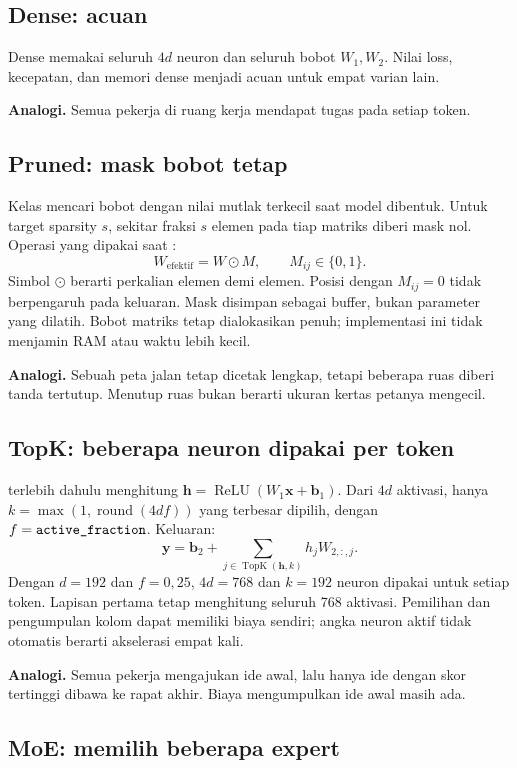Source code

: \documentclass[11pt,a4paper]{article}
\DeclareRobustCommand{\code}[1]{\texttt{\detokenize{#1}}}
\newcommand{\analogi}[1]{\par\smallskip\noindent\textbf{Analogi.} #1\par\smallskip}
\begin{document}
\subsection{Dense: acuan}

Dense memakai seluruh $4d$ neuron dan seluruh bobot $W_1,W_2$. Nilai loss,
kecepatan, dan memori dense menjadi acuan untuk empat varian lain.
\analogi{Semua pekerja di ruang kerja mendapat tugas pada setiap token.}

\subsection{Pruned: mask bobot tetap}

Kelas \code{PrunedMLP} mencari bobot dengan nilai mutlak terkecil saat
model dibentuk. Untuk target sparsity $s$, sekitar fraksi $s$ elemen pada
tiap matriks diberi mask nol. Operasi yang dipakai saat \code{forward}:
\[
W_{\mathrm{efektif}}=W\odot M,\qquad
M_{ij}\in\{0,1\}.
\]
Simbol $\odot$ berarti perkalian elemen demi elemen. Posisi dengan $M_{ij}=0$
tidak berpengaruh pada keluaran. Mask disimpan sebagai buffer, bukan parameter
yang dilatih. Bobot matriks tetap dialokasikan penuh; implementasi ini tidak
menjamin RAM atau waktu lebih kecil.

\analogi{Sebuah peta jalan tetap dicetak lengkap, tetapi beberapa ruas diberi
tanda tertutup. Menutup ruas bukan berarti ukuran kertas petanya mengecil.}

\subsection{TopK: beberapa neuron dipakai per token}

\code{TopKMLP} terlebih dahulu menghitung
$\mathbf{h}=\operatorname{ReLU}(W_1\mathbf{x}+\mathbf b_1)$.
Dari $4d$ aktivasi, hanya $k=\max(1,\operatorname{round}(4df))$ yang
terbesar dipilih, dengan $f=\code{active_fraction}$. Keluaran:
\[
\mathbf y=\mathbf b_2+\sum_{j\in\operatorname{TopK}(\mathbf h,k)}
h_j W_{2,:,j}.
\]
Dengan $d=192$ dan $f=0{,}25$, $4d=768$ dan $k=192$ neuron dipakai
untuk setiap token. Lapisan pertama tetap menghitung seluruh 768 aktivasi.
Pemilihan \code{topk} dan pengumpulan kolom dapat memiliki biaya sendiri;
angka neuron aktif tidak otomatis berarti akselerasi empat kali.

\analogi{Semua pekerja mengajukan ide awal, lalu hanya ide dengan skor
tertinggi dibawa ke rapat akhir. Biaya mengumpulkan ide awal masih ada.}

\subsection{MoE: memilih beberapa expert}
\end{document}
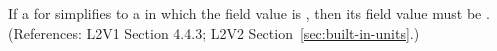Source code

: If a \UnitDefinition for  simplifies to a \Unit in which 
the  field value is , then its 
field value must be . (References: L2V1 Section 4.4.3; L2V2
Section~\ref{sec:built-in-units}.)
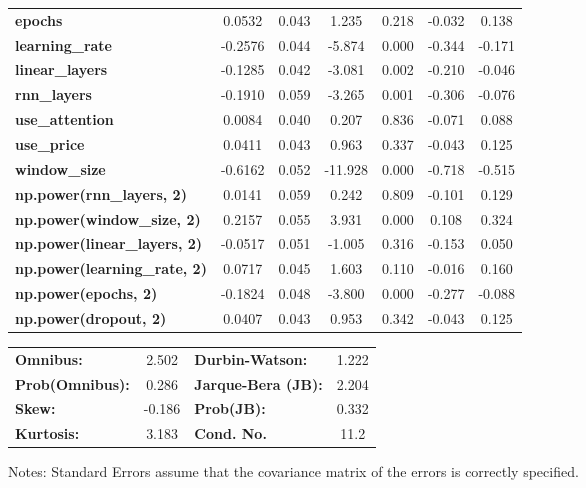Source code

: \begin{center}
\begin{tabular}{lcccccc}
\textbf{epochs}                            &       0.0532  &        0.043     &     1.235  &         0.218        &       -0.032    &        0.138     \\
\textbf{learning\_rate}                    &      -0.2576  &        0.044     &    -5.874  &         0.000        &       -0.344    &       -0.171     \\
\textbf{linear\_layers}                    &      -0.1285  &        0.042     &    -3.081  &         0.002        &       -0.210    &       -0.046     \\
\textbf{rnn\_layers}                       &      -0.1910  &        0.059     &    -3.265  &         0.001        &       -0.306    &       -0.076     \\
\textbf{use\_attention}                    &       0.0084  &        0.040     &     0.207  &         0.836        &       -0.071    &        0.088     \\
\textbf{use\_price}                        &       0.0411  &        0.043     &     0.963  &         0.337        &       -0.043    &        0.125     \\
\textbf{window\_size}                      &      -0.6162  &        0.052     &   -11.928  &         0.000        &       -0.718    &       -0.515     \\
\textbf{np.power(rnn\_layers, 2)}          &       0.0141  &        0.059     &     0.242  &         0.809        &       -0.101    &        0.129     \\
\textbf{np.power(window\_size, 2)}         &       0.2157  &        0.055     &     3.931  &         0.000        &        0.108    &        0.324     \\
\textbf{np.power(linear\_layers, 2)}       &      -0.0517  &        0.051     &    -1.005  &         0.316        &       -0.153    &        0.050     \\
\textbf{np.power(learning\_rate, 2)}       &       0.0717  &        0.045     &     1.603  &         0.110        &       -0.016    &        0.160     \\
\textbf{np.power(epochs, 2)}               &      -0.1824  &        0.048     &    -3.800  &         0.000        &       -0.277    &       -0.088     \\
\textbf{np.power(dropout, 2)}              &       0.0407  &        0.043     &     0.953  &         0.342        &       -0.043    &        0.125     \\
\bottomrule
\end{tabular}
\begin{tabular}{lclc}
\textbf{Omnibus:}       &  2.502 & \textbf{  Durbin-Watson:     } &    1.222  \\
\textbf{Prob(Omnibus):} &  0.286 & \textbf{  Jarque-Bera (JB):  } &    2.204  \\
\textbf{Skew:}          & -0.186 & \textbf{  Prob(JB):          } &    0.332  \\
\textbf{Kurtosis:}      &  3.183 & \textbf{  Cond. No.          } &     11.2  \\
\bottomrule
\end{tabular}
\end{center}

Notes: \newline
 [1] Standard Errors assume that the covariance matrix of the errors is correctly specified.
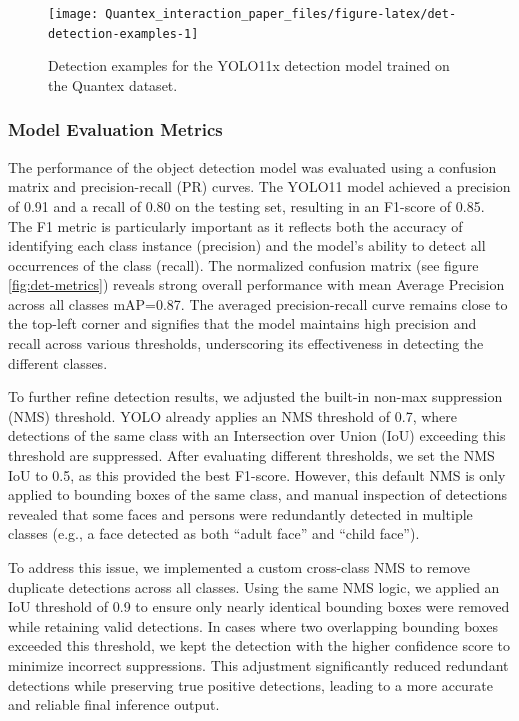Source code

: \documentclass[
  man,floatsintext]{apa6}
\begin{document}
\begin{figure}

{\centering \texttt{[image: Quantex\_interaction\_paper\_files/figure-latex/det-detection-examples-1]} 

}

\caption{Detection examples for the YOLO11x detection model trained on the Quantex dataset.}\label{fig:det-detection-examples}
\end{figure}

\subsubsection{Model Evaluation Metrics}\label{model-evaluation-metrics}

The performance of the object detection model was evaluated using a confusion matrix and precision-recall (PR) curves. The YOLO11 model achieved a precision of 0.91 and a recall of 0.80 on the testing set, resulting in an F1-score of 0.85. The F1 metric is particularly important as it reflects both the accuracy of identifying each class instance (precision) and the model's ability to detect all occurrences of the class (recall). The normalized confusion matrix (see figure \ref{fig:det-metrics}) reveals strong overall performance with mean Average Precision across all classes mAP=0.87. The averaged precision-recall curve remains close to the top-left corner and signifies that the model maintains high precision and recall across various thresholds, underscoring its effectiveness in detecting the different classes.

To further refine detection results, we adjusted the built-in non-max suppression (NMS) threshold. YOLO already applies an NMS threshold of 0.7, where detections of the same class with an Intersection over Union (IoU) exceeding this threshold are suppressed. After evaluating different thresholds, we set the NMS IoU to 0.5, as this provided the best F1-score. However, this default NMS is only applied to bounding boxes of the same class, and manual inspection of detections revealed that some faces and persons were redundantly detected in multiple classes (e.g., a face detected as both ``adult face'' and ``child face'').

To address this issue, we implemented a custom cross-class NMS to remove duplicate detections across all classes. Using the same NMS logic, we applied an IoU threshold of 0.9 to ensure only nearly identical bounding boxes were removed while retaining valid detections. In cases where two overlapping bounding boxes exceeded this threshold, we kept the detection with the higher confidence score to minimize incorrect suppressions. This adjustment significantly reduced redundant detections while preserving true positive detections, leading to a more accurate and reliable final inference output.
\end{document}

-*-

Work through the records above line by line and count those that hold the string "dipakai". Give only the result.

* RESPONSE TO THIS EXERCISE: 3